İslami Cihad: Gelecekteki Savaş İsrail'i Filistin'den Süpürmek için Olacak
Filistin İslami Cihad hareketinin siyasi bürosunun bir üyesi, gelecekteki bir savaşta geçici Siyonist Rejimin Filistin topraklarından çıkarılacağı konusunda uyardı.
Welayet News - Filistin İslami Cihad Hareketi'nin siyasi ofisinin bir üyesi olan Nasır Ebu Şerif, Perşembe günü yaptığı açıklamada, Filistin'e karşı Siyonist projenin çok açık ve ortada olduğunu vurguladı.
Nasır Ebu Şerif şunları söyledi: ‘1967 sınırlarında hükümet kurma hayali kuran herkesin hayali, Siyonist rejimin baskısıyla yok oldu.
Filistin halkının gelecekteki savaşı, İsrail'i Filistin'den süpürmek olacaktır. Filistin'in tamamen kurtuluşu için çaba gösterilmelidir. Bu nedenle, alanların birliği bu konuda önemli bir rol oynamaktadır.
Filistin halkı direnişi takdir ediyor. Biz, gaspçı işgalcilere karşı mücadelede birliği tamamlamak için alanların birliğinde ısrar ediyoruz. Arap ve İslam dünyasındaki diğerlerinin de bu çatışmaya katılmasını umut ediyoruz.

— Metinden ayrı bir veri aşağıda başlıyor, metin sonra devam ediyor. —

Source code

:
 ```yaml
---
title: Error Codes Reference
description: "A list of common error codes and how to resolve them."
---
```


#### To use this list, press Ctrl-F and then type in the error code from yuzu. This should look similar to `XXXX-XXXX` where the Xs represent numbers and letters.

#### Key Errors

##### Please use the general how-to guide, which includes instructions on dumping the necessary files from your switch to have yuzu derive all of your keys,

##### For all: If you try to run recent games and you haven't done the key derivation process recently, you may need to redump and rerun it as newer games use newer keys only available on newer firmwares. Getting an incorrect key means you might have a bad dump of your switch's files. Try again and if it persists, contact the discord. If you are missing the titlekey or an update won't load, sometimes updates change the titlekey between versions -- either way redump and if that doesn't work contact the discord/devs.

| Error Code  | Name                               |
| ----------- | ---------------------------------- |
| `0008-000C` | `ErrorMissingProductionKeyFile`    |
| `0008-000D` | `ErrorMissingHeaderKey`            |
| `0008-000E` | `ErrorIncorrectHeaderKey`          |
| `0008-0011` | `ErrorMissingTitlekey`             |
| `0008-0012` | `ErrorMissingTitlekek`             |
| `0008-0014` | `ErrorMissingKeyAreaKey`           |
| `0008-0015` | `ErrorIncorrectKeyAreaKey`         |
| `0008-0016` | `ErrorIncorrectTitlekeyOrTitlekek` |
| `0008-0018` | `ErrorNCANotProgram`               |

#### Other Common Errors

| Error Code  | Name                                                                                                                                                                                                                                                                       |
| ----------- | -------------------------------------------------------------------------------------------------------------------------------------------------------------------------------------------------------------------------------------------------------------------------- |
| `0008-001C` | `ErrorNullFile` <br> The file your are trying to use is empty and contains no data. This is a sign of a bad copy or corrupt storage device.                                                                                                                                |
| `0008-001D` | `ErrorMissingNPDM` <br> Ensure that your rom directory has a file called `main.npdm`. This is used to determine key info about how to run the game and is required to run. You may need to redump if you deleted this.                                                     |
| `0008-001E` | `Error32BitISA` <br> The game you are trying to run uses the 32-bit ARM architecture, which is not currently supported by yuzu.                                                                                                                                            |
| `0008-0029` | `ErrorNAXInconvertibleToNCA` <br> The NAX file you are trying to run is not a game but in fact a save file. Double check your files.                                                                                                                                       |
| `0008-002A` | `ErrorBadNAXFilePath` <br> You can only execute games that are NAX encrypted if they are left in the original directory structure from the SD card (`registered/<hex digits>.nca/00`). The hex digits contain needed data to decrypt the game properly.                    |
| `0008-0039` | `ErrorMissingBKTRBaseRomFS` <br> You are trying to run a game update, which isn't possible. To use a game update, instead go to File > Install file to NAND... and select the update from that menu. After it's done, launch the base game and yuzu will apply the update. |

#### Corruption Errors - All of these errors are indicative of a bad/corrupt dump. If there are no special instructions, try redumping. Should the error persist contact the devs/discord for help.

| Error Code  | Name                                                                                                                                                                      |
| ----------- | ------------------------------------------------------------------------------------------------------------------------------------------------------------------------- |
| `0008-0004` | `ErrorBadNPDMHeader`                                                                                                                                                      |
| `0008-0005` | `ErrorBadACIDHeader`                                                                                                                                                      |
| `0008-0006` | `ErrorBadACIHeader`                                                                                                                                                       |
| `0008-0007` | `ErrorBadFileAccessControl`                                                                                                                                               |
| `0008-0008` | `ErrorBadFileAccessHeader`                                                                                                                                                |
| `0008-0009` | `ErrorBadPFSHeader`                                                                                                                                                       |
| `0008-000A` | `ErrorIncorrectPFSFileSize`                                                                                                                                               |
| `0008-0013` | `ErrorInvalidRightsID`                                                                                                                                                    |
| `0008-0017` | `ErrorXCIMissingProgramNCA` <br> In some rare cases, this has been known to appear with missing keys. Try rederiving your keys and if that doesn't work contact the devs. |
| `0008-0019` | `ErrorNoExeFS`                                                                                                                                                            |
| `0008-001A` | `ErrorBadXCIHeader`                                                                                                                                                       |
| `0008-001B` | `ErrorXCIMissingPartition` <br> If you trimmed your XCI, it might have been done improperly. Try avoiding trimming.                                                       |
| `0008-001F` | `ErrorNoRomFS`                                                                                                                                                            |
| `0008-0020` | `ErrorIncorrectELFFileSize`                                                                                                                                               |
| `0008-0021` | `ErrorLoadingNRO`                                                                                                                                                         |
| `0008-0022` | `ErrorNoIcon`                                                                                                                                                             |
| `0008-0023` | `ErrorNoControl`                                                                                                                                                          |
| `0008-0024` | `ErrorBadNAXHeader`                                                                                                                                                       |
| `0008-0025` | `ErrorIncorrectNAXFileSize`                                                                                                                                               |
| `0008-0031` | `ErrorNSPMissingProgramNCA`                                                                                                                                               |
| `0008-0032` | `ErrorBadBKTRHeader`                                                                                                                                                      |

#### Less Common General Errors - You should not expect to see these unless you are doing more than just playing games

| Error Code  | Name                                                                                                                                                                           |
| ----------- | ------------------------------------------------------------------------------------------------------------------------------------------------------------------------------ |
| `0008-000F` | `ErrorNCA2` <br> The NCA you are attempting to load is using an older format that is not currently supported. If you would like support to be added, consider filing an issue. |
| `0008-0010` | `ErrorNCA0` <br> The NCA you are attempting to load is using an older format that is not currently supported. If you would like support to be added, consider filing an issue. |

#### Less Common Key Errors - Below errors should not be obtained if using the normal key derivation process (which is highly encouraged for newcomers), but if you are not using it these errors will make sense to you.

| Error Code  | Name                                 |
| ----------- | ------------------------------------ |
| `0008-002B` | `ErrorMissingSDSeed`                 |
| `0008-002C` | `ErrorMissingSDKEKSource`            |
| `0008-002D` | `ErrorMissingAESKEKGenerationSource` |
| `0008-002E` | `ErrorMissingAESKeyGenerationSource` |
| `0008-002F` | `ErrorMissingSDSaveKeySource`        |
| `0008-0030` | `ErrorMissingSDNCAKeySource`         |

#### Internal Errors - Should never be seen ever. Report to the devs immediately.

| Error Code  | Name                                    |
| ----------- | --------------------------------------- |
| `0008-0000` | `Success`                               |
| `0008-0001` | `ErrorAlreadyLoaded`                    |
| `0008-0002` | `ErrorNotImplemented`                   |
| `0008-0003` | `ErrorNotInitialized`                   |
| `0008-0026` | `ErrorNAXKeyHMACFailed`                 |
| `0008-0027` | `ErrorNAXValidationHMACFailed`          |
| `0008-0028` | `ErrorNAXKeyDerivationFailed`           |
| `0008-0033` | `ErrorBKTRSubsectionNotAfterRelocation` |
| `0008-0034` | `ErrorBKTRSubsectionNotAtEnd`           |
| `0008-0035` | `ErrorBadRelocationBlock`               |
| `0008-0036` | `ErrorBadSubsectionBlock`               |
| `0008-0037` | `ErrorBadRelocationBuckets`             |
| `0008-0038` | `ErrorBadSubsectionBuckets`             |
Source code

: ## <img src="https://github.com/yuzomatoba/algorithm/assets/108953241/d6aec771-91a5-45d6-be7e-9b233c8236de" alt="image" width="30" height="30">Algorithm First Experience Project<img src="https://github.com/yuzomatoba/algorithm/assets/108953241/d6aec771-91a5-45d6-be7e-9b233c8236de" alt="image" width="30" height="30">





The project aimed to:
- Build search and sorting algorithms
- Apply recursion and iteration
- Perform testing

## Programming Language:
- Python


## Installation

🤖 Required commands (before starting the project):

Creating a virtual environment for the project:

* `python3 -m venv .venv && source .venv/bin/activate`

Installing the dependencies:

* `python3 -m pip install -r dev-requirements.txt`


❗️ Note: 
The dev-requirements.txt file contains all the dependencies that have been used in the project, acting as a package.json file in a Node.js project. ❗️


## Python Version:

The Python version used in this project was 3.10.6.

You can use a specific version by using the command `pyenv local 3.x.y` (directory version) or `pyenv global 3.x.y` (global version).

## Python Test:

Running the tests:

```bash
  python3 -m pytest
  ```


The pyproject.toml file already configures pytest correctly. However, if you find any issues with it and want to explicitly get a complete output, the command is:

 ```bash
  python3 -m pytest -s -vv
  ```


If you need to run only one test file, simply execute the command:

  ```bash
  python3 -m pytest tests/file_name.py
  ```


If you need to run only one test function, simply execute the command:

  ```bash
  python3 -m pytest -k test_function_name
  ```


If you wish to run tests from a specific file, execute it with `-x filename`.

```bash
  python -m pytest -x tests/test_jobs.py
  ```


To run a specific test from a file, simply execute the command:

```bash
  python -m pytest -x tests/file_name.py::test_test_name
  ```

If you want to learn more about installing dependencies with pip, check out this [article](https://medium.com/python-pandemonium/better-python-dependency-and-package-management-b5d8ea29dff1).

Alanların birliği sadece alanları değil, aynı zamanda her Filistinlinin tamamen kurtuluş konusundaki görüş birliğini de kapsamalıdır. İsrail'le saldırı temelinde mücadele etmek bizim dini ve ahlaki görevimizdir. İslami Cihad üç gün boyunca tek başına bu rejim karşısında durdu ve bu konu Filistin halkı için bir gurur kaynağıdır. Ön safta olduğumuz sürece mağlup olmadık ve direniş projesiyle birlikte her zaman kârdayız.’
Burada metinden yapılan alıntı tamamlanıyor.